Problem
Extract, exactly as written, all lines of the material below from the line that includes "[How to: Reserve Items for Production Order" through its last line.
[Source material]
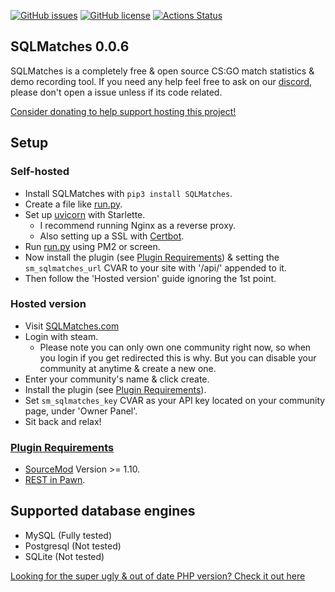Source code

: [![GitHub issues](https://img.shields.io/github/issues/WardPearce/SQLMatches)](https://github.com/WardPearce/SQLMatches/issues)
[![GitHub license](https://img.shields.io/github/license/WardPearce/SQLMatches)](https://github.com/WardPearce/SQLMatches/blob/master/LICENSE)
[![Actions Status](https://github.com/WardPearce/SQLMatches/workflows/Python%20application/badge.svg)](https://github.com/WardPearce/SQLMatches/actions)

## SQLMatches 0.0.6
SQLMatches is a completely free & open source CS:GO match statistics & demo recording tool. If you need any help feel free to ask on our [discord](https://discord.gg/guYFTjt), please don't open a issue unless if its code related.

[Consider donating to help support hosting this project!](https://www.patreon.com/wardweeb)

## Setup
### Self-hosted
- Install SQLMatches with ``pip3 install SQLMatches``.
- Create a file like [run.py](/website/run.py).
- Set up [uvicorn](https://www.uvicorn.org/deployment/) with Starlette.
    - I recommend running Nginx as a reverse proxy.
    - Also setting up a SSL with [Certbot](https://certbot.eff.org/).
- Run [run.py](/website/run.py) using PM2 or screen.
- Now install the plugin (see [Plugin Requirements](#plugin-requirements)) & setting the ``sm_sqlmatches_url`` CVAR to your site with '/api/' appended to it.
- Then follow the 'Hosted version' guide ignoring the 1st point.

### Hosted version
- Visit [SQLMatches.com](https://sqlmatches.com)
- Login with steam.
    - Please note you can only own one community right now, so when you login if you get redirected this is why. But you can disable your community at anytime & create a new one.
- Enter your community's name & click create.
- Install the plugin (see [Plugin Requirements](#plugin-requirements)).
- Set ``sm_sqlmatches_key`` CVAR as your API key located on your community page, under 'Owner Panel'.
- Sit back and relax!

### [Plugin Requirements](#plugin-requirements)
- [SourceMod](https://www.sourcemod.net/downloads.php?branch=stable) Version >= 1.10.
- [REST in Pawn](https://forums.alliedmods.net/showthread.php?t=298024).

## Supported database engines
- MySQL (Fully tested)
- Postgresql (Not tested)
- SQLite (Not tested)

[Looking for the super ugly & out of date PHP version? Check it out here](https://github.com/WardPearce/SQLMatches/tree/Legacy-PHP)

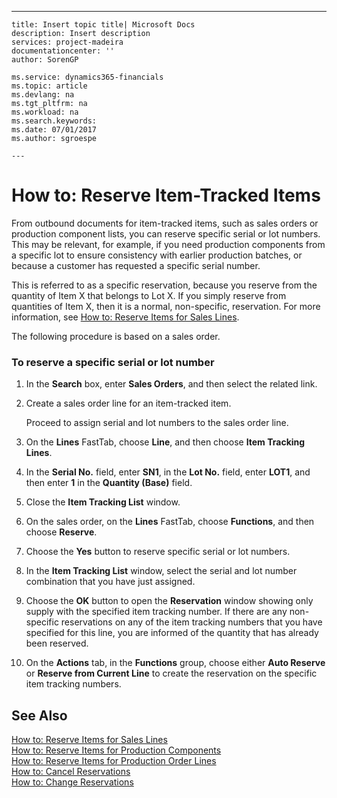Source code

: ---
    title: Insert topic title| Microsoft Docs
    description: Insert description
    services: project-madeira
    documentationcenter: ''
    author: SorenGP

    ms.service: dynamics365-financials
    ms.topic: article
    ms.devlang: na
    ms.tgt_pltfrm: na
    ms.workload: na
    ms.search.keywords:
    ms.date: 07/01/2017
    ms.author: sgroespe

    ---
# How to: Reserve Item-Tracked Items
From outbound documents for item-tracked items, such as sales orders or production component lists, you can reserve specific serial or lot numbers. This may be relevant, for example, if you need production components from a specific lot to ensure consistency with earlier production batches, or because a customer has requested a specific serial number.  
  
 This is referred to as a specific reservation, because you reserve from the quantity of  Item X that belongs to Lot X. If you simply reserve from quantities of Item X, then it is a normal, non-specific, reservation. For more information, see [How to: Reserve Items for Sales Lines](../Sales/how-to-reserve-items-for-sales-lines.md).  
  
 The following procedure is based on a sales order.  
  
### To reserve a specific serial or lot number  
  
1.  In the **Search** box, enter **Sales Orders**, and then select the related link.  
  
2.  Create a sales order line for an item-tracked item.  
  
     Proceed to assign serial and lot numbers to the sales order line.  
  
3.  On the **Lines** FastTab, choose **Line**, and then choose **Item Tracking Lines**.  
  
4.  In the **Serial No.** field, enter **SN1**, in the **Lot No.** field, enter **LOT1**, and then enter **1** in the **Quantity \(Base\)** field.  
  
5.  Close the **Item Tracking List** window.  
  
6.  On the sales order, on the **Lines** FastTab, choose **Functions**, and then choose **Reserve**.  
  
7.  Choose the **Yes** button to reserve specific serial or lot numbers.  
  
8.  In the   **Item Tracking List** window, select the serial and lot number combination that you have just assigned.  
  
9. Choose the **OK** button to open the **Reservation** window showing only supply with the specified item tracking number. If there are any non-specific reservations on any of the item tracking numbers that you have specified for this line, you are informed of the quantity that has already been reserved.  
  
10. On the **Actions** tab, in the **Functions** group, choose either **Auto Reserve** or **Reserve from Current Line** to create the reservation on the specific item tracking numbers.  
  
## See Also  
 [How to: Reserve Items for Sales Lines](../Sales/how-to-reserve-items-for-sales-lines.md)   
 [How to: Reserve Items for Production Components](../OperationsPlanning/how-to-reserve-items-for-production-components.md)   
 [How to: Reserve Items for Production Order Lines](../Production/how-to-reserve-items-for-production-order-lines.md)   
 [How to: Cancel Reservations](../Sales/how-to-cancel-reservations.md)   
 [How to: Change Reservations](../Sales/how-to-change-reservations.md)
[/Source material]
Answer to this task
 [How to: Reserve Items for Production Order Lines](../Production/how-to-reserve-items-for-production-order-lines.md)   
 [How to: Cancel Reservations](../Sales/how-to-cancel-reservations.md)   
 [How to: Change Reservations](../Sales/how-to-change-reservations.md)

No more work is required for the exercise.